コメント日が  古い順  |   新しい順
お礼 (臼井愛代)
2008-01-30 11:00:33
正子先生、「寒晴るる」を入選Ⅱにお選びいただきまして、ありがとうございました。
お礼 (吉川豊子)
2008-01-30 12:35:44
  正子先生

 この度のブログ句会で、
 龍の玉見とれておれば暮色立つ を、入選へ
お加えいただきまして、有り難うございました。
お礼 (まえかわをとじ)
2008-01-30 13:14:10
正子先生
「枯芝」の句を[入選Ⅰ]にお選び下さいまして有り難う御座います。
お礼 (大給圭泉)
2008-01-30 13:52:49
正子先生
「雪雲」の句を[特選]にお選び下さいまして有り難う御座いました。 丸山様素敵なコメントを添えてくださり有難うございます。


お礼 (黒谷光子)
2008-01-30 14:17:31
正子先生、「雪帽子」の句を入選Ⅱにお選びいただきまして有難うございました。
お礼 (志賀たいじ)
2008-01-30 15:55:17
正子先生、"流氷"の句を入選Ⅰにお選び戴きまして、誠に有難うございました。
お礼 (あみもとひろこ)
2008-01-30 16:49:44
正子先生、「日脚伸ぶ」の句を、特選にお選びいただき有難うございました。日脚が伸びたと実感するこの頃です。

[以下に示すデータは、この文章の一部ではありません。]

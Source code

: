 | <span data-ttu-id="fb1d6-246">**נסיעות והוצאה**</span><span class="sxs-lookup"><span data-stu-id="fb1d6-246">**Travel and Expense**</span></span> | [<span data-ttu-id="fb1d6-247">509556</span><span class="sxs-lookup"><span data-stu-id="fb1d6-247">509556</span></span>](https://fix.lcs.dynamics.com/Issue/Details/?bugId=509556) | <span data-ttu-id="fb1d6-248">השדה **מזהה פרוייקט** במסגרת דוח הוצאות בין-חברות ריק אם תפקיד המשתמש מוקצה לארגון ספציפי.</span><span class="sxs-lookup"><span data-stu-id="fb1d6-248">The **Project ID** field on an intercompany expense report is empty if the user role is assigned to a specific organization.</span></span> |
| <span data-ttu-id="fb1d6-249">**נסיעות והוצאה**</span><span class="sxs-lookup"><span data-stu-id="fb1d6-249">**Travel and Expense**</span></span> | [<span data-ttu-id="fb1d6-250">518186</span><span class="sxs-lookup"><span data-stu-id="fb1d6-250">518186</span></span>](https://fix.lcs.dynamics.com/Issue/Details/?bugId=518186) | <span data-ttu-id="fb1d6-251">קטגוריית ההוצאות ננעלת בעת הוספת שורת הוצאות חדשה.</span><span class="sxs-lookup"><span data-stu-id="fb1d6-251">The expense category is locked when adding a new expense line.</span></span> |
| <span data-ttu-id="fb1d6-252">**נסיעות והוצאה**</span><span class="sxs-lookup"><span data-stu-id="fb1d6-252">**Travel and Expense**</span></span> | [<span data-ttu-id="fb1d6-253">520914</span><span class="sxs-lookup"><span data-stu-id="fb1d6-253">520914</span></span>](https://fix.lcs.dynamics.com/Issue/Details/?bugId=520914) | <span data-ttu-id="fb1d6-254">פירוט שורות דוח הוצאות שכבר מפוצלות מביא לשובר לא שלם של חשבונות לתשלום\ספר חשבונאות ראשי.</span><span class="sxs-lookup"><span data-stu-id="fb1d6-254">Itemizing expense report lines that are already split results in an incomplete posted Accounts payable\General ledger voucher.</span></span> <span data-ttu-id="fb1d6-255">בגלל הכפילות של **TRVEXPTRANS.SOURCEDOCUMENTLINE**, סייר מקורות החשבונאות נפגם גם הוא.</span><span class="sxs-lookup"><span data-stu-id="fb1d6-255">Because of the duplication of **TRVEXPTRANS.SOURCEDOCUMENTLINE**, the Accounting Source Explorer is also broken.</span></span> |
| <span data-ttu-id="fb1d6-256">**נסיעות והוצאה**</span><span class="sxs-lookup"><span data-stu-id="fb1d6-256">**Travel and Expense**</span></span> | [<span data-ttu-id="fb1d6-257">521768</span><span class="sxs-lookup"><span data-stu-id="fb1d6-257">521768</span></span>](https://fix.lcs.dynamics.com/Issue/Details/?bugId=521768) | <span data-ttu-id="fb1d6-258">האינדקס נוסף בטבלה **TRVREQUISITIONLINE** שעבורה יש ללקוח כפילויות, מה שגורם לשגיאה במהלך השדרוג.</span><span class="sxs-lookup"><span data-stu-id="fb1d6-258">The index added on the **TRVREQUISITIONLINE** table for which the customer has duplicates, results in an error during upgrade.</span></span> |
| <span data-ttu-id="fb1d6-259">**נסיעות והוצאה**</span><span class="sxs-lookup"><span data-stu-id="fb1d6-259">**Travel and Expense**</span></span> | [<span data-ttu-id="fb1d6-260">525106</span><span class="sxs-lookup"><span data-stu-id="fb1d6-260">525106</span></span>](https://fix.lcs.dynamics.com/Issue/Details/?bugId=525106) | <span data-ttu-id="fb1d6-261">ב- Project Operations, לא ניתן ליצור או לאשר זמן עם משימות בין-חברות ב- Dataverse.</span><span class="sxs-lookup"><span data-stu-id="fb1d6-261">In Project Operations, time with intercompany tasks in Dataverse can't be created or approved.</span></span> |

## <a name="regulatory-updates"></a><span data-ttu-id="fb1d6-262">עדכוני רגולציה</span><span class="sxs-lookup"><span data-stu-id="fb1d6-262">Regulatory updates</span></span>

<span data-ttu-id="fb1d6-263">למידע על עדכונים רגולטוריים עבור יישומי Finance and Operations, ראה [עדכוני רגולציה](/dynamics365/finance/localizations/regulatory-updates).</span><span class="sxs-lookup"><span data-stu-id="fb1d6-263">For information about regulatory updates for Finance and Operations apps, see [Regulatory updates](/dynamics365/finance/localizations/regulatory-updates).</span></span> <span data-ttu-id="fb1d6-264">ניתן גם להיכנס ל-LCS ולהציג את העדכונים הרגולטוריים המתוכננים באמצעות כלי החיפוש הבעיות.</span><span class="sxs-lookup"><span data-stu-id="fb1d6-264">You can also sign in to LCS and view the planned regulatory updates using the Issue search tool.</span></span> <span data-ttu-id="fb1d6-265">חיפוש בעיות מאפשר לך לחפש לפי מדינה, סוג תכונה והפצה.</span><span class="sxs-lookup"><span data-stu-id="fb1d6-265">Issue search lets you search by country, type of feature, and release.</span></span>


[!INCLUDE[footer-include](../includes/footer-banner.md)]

多津子様、あたたかいコメントをいただき有難うございました。とても嬉しく読ませていただきました。
お礼 (小河原宏子)
2008-01-30 17:32:29
正子先生「蝋梅」の句を入選Ⅱにお選び頂き有難うございました。
お礼 (碇 英一)
2008-01-30 18:01:11
正子先生「寒」の句を入選Ⅰにお採り上げいただき有難うございました。
お礼 (多田有花)
2008-01-30 18:37:31
正子先生、
「朝霜のきらきら佳き日の始まりぬ」を入選Ⅰにお選びいただきありがとうございます。